As is usual in mathematical research, at the beginning people threw out many more questions than answers. Little by little, some key questions were answered and the project gained momentum. "It was extremely enjoyable, but somewhat addictive," Gowers says. "I had a feeling that it became a spectator sport. Just before going to bed, I might have some ideas and put them on the blog with some questions, and then when I woke up, someone in the US might have come up with some answers."

Ryan O'Donnell, a theoretical computer scientist at Carnegie Mellon University, got hooked as well. "It was very hectic," he says. "I had to think for four or five hours a day to come up with some small idea or question to ask. I thought about it every day. Eventually, after it was over, Gowers said that he spent a lot of time too, so then I felt better."
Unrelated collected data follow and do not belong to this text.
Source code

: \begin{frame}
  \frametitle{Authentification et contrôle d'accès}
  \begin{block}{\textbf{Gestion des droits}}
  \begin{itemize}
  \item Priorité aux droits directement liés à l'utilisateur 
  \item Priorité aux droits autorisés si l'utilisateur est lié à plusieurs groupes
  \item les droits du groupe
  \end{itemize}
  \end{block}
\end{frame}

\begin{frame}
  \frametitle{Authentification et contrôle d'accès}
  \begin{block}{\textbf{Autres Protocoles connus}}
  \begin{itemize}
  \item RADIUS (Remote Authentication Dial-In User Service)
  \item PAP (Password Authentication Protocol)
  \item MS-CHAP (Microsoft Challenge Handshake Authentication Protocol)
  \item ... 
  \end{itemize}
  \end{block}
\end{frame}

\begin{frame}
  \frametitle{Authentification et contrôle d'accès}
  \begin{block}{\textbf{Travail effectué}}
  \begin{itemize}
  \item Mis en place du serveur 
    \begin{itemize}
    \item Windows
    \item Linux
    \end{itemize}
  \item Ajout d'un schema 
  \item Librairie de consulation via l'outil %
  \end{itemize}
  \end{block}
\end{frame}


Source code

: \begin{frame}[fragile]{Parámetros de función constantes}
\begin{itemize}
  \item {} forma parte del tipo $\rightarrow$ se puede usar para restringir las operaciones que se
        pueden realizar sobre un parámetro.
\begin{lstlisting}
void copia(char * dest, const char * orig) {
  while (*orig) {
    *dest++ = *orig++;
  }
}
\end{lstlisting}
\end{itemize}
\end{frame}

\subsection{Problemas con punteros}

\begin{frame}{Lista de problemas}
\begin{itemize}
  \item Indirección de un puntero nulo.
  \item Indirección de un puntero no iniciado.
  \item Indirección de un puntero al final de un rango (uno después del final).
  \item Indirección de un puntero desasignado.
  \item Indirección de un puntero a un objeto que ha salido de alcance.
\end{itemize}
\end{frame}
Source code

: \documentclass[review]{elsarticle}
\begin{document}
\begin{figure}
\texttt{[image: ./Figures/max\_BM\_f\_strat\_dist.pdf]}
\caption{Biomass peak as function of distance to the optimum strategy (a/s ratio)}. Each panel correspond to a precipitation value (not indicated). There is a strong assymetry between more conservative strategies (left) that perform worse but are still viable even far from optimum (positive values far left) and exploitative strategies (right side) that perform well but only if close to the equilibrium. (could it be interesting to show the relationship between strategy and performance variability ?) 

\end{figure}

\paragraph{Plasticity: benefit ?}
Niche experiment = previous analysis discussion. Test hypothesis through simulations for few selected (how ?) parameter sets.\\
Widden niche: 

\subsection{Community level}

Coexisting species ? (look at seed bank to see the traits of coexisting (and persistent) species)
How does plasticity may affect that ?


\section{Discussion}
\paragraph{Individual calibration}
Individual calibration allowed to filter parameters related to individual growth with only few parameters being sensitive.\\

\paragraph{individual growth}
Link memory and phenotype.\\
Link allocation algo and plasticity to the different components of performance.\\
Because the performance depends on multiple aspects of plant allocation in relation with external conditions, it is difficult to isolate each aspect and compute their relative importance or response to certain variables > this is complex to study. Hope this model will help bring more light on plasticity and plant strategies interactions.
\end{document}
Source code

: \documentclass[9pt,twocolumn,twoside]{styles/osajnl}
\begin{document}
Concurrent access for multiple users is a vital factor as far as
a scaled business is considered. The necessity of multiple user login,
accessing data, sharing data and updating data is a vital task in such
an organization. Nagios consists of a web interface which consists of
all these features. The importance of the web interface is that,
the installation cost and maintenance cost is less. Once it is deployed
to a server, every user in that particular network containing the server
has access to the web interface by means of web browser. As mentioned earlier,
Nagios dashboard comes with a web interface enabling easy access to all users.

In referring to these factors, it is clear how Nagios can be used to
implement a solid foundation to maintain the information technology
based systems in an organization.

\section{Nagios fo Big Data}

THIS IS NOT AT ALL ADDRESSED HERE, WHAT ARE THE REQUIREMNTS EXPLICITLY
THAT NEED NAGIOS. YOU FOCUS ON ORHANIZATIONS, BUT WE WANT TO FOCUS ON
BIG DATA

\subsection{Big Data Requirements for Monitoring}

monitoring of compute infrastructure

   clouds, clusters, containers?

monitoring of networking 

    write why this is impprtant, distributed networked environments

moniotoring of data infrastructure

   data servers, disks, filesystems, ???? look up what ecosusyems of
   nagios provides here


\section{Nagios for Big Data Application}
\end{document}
Other participants also reported working hard, and Gowers admits, "I'm not sure I believe in the original idea of a super-brain." Nevertheless, the exhilarating speed with which they produced a result points to some kind of emergent phenomenon. The speed was partly a result of the number and variety of the ideas that were produced. In addition, the structure of the process encouraged efficiency. With solitary research or small collaborations, "it's quite tempting to go into great detail exploring an idea," Gowers says. "Then you find out that the calculations don't work out, and then afterwards you realize that there was a reason it didn't work. With lots of people, someone may see the reason it's not going to work very quickly and spare you the time."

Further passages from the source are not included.